*** Given records ***
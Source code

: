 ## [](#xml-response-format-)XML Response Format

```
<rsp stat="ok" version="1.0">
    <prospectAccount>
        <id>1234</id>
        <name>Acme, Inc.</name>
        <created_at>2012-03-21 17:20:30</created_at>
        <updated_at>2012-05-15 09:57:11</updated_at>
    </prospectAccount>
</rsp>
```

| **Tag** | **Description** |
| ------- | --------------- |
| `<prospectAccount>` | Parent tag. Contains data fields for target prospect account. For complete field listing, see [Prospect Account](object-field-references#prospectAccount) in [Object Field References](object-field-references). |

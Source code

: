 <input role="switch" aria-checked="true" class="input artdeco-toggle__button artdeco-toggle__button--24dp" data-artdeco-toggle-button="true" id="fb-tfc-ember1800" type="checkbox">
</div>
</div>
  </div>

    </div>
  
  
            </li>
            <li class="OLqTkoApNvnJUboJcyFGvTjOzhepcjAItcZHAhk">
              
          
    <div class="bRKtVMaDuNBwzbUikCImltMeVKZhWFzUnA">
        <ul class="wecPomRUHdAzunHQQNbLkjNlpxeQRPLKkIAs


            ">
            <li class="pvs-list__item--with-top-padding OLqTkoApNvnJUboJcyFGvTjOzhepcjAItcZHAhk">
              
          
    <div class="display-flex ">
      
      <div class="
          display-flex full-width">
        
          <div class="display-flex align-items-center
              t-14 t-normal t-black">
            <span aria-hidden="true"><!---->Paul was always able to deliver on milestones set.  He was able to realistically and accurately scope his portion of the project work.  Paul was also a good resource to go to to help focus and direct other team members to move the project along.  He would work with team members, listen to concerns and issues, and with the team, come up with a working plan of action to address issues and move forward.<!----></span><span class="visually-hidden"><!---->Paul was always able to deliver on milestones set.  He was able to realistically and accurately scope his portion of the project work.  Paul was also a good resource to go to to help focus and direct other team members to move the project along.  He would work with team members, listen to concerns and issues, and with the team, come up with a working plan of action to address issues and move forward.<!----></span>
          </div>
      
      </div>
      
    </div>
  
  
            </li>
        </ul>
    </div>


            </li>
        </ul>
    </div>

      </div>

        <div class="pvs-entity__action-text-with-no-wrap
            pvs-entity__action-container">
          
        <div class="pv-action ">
*** End of Given records ***
*** Given records ***
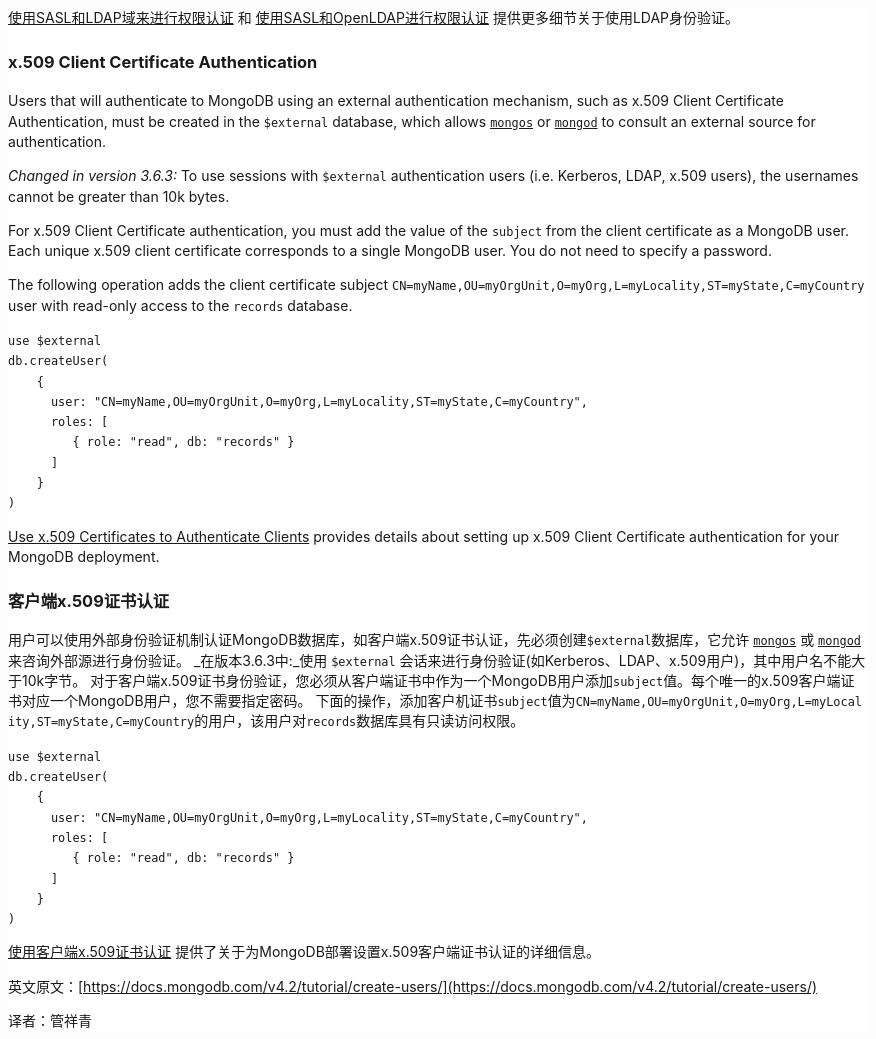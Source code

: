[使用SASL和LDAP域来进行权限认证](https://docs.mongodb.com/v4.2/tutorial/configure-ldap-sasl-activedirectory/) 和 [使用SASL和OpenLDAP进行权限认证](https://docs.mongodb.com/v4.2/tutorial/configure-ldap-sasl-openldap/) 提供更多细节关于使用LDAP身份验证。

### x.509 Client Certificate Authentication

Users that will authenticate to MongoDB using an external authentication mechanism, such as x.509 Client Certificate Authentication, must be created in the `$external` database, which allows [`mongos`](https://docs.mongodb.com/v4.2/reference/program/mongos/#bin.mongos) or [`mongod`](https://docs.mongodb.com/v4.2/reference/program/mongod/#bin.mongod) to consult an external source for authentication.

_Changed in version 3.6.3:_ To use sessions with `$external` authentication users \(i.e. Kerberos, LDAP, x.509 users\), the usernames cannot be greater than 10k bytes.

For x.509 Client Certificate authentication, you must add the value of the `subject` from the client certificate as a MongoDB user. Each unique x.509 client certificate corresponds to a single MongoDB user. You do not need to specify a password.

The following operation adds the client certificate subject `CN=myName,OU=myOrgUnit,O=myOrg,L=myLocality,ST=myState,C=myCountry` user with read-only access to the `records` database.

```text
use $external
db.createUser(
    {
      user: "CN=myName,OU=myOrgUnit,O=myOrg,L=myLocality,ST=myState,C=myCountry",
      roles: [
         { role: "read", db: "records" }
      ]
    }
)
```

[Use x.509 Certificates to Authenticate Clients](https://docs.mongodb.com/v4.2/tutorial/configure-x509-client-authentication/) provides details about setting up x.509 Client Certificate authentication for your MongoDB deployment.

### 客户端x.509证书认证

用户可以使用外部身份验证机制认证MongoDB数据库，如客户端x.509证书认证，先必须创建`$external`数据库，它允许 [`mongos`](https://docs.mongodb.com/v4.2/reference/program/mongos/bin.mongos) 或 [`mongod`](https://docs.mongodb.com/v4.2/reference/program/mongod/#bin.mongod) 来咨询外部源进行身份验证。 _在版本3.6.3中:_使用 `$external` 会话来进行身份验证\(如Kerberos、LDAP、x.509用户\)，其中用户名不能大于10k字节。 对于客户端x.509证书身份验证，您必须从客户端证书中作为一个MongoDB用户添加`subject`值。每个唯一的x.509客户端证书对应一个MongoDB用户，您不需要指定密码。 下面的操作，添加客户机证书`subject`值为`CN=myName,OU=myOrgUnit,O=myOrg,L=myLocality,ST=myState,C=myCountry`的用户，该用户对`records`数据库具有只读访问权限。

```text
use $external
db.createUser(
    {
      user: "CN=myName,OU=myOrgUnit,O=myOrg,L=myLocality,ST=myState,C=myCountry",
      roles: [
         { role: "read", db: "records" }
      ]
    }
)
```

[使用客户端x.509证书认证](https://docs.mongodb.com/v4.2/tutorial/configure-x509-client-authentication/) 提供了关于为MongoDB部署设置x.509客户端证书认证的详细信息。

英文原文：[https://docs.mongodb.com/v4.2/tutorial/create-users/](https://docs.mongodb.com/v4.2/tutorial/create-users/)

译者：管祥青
*** End of Given records ***
## What the exercise asks
Scan the listing for the string "myCountry", then copy every line where it appears.

## Answer to the problem
The following operation adds the client certificate subject `CN=myName,OU=myOrgUnit,O=myOrg,L=myLocality,ST=myState,C=myCountry` user with read-only access to the `records` database.
      user: "CN=myName,OU=myOrgUnit,O=myOrg,L=myLocality,ST=myState,C=myCountry",
用户可以使用外部身份验证机制认证MongoDB数据库，如客户端x.509证书认证，先必须创建`$external`数据库，它允许 [`mongos`](https://docs.mongodb.com/v4.2/reference/program/mongos/bin.mongos) 或 [`mongod`](https://docs.mongodb.com/v4.2/reference/program/mongod/#bin.mongod) 来咨询外部源进行身份验证。 _在版本3.6.3中:_使用 `$external` 会话来进行身份验证\(如Kerberos、LDAP、x.509用户\)，其中用户名不能大于10k字节。 对于客户端x.509证书身份验证，您必须从客户端证书中作为一个MongoDB用户添加`subject`值。每个唯一的x.509客户端证书对应一个MongoDB用户，您不需要指定密码。 下面的操作，添加客户机证书`subject`值为`CN=myName,OU=myOrgUnit,O=myOrg,L=myLocality,ST=myState,C=myCountry`的用户，该用户对`records`数据库具有只读访问权限。
      user: "CN=myName,OU=myOrgUnit,O=myOrg,L=myLocality,ST=myState,C=myCountry",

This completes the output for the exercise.